Based on available public information, the official name of the competition organized by the Chinese Ministry of Education has indeed been formally changed. The original title, the China "Internet +" College Student Innovation and Entrepreneurship Competition, has been updated to the China International "Internet +" College Student Innovation and Entrepreneurship Competition. This alteration, which inserted the word "International," was officially implemented for the 6th edition of the competition and has been used consistently for all subsequent iterations. The change was not a minor rebranding but a significant strategic evolution, reflecting a deliberate shift in the competition's scope and ambition.

The primary mechanism behind this renaming was to explicitly align the event with broader national strategies for educational internationalization and global innovation leadership. By incorporating "International" into its title, the competition's framework was expanded to actively encourage and facilitate participation from teams based at overseas universities and from international students within Chinese institutions. This transformed the event from a predominantly domestic contest into a global platform, aiming to showcase China's higher education ecosystem to the world and foster cross-border exchange in innovation and entrepreneurial thinking. The change served as a clear policy signal, elevating the competition's status as a tool for soft power and international engagement in the science and technology talent arena.

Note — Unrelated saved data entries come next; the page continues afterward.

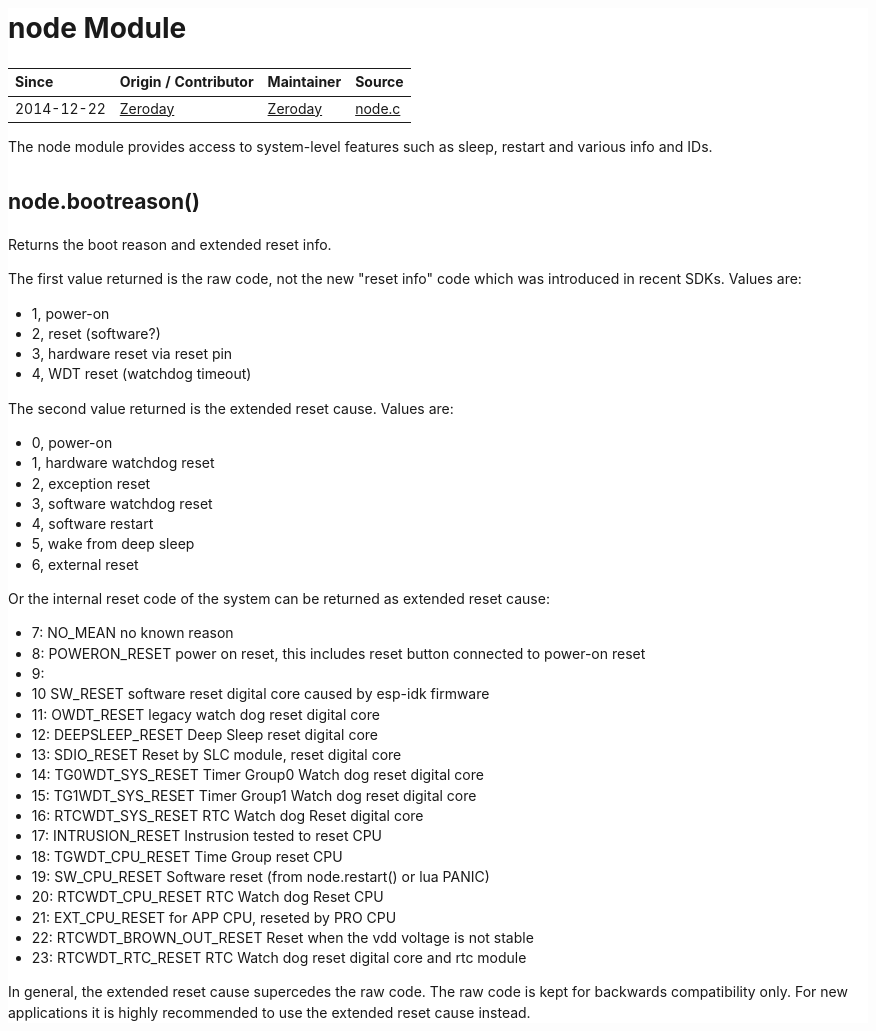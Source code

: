 # node Module
| Since  | Origin / Contributor  | Maintainer  | Source  |
| :----- | :-------------------- | :---------- | :------ |
| 2014-12-22 | [Zeroday](https://github.com/funshine) | [Zeroday](https://github.com/funshine) | [node.c](../../components/modules/node.c)|

The node module provides access to system-level features such as sleep, restart and various info and IDs.

## node.bootreason()

Returns the boot reason and extended reset info.

The first value returned is the raw code, not the new "reset info" code which was introduced in recent SDKs. Values are:

  - 1, power-on
  - 2, reset (software?)
  - 3, hardware reset via reset pin
  - 4, WDT reset (watchdog timeout)

The second value returned is the extended reset cause. Values are:

  - 0, power-on
  - 1, hardware watchdog reset
  - 2, exception reset
  - 3, software watchdog reset
  - 4, software restart
  - 5, wake from deep sleep
  - 6, external reset

Or the internal reset code of the system can be returned as extended reset cause:

  - 7: NO_MEAN                 no known reason
  - 8: POWERON_RESET           power on reset, this includes reset button connected to power-on reset
  - 9:
  - 10 SW_RESET                software reset digital core caused by esp-idk firmware
  - 11: OWDT_RESET             legacy watch dog reset digital core
  - 12: DEEPSLEEP_RESET        Deep Sleep reset digital core
  - 13: SDIO_RESET             Reset by SLC module, reset digital core
  - 14: TG0WDT_SYS_RESET       Timer Group0 Watch dog reset digital core
  - 15: TG1WDT_SYS_RESET       Timer Group1 Watch dog reset digital core
  - 16: RTCWDT_SYS_RESET       RTC Watch dog Reset digital core
  - 17: INTRUSION_RESET        Instrusion tested to reset CPU
  - 18: TGWDT_CPU_RESET        Time Group reset CPU
  - 19: SW_CPU_RESET           Software reset (from node.restart() or lua PANIC)
  - 20: RTCWDT_CPU_RESET       RTC Watch dog Reset CPU
  - 21: EXT_CPU_RESET          for APP CPU, reseted by PRO CPU
  - 22: RTCWDT_BROWN_OUT_RESET Reset when the vdd voltage is not stable
  - 23: RTCWDT_RTC_RESET       RTC Watch dog reset digital core and rtc module


In general, the extended reset cause supercedes the raw code. The raw code is kept for backwards compatibility only. For new applications it is highly recommended to use the extended reset cause instead.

The implications of this nomenclature shift are substantive and multi-layered. Operationally, it necessitated the creation of separate tracks for domestic and international teams, adjustments in judging criteria to account for diverse global contexts, and enhanced logistics for remote participation. More strategically, it has intensified the competitive landscape, bringing ideas from global university networks into direct dialogue with Chinese projects, thereby theoretically raising the quality benchmark. For participating Chinese students and universities, it places their work on an international stage from the outset, while for the organizing bodies, it amplifies the event's prestige and its role in portraying China as an open hub for future-oriented talent. The renaming is thus a definitive feature of the competition's current identity, with its international dimension now being a core, non-negotiable element of its mission rather than an ancillary feature.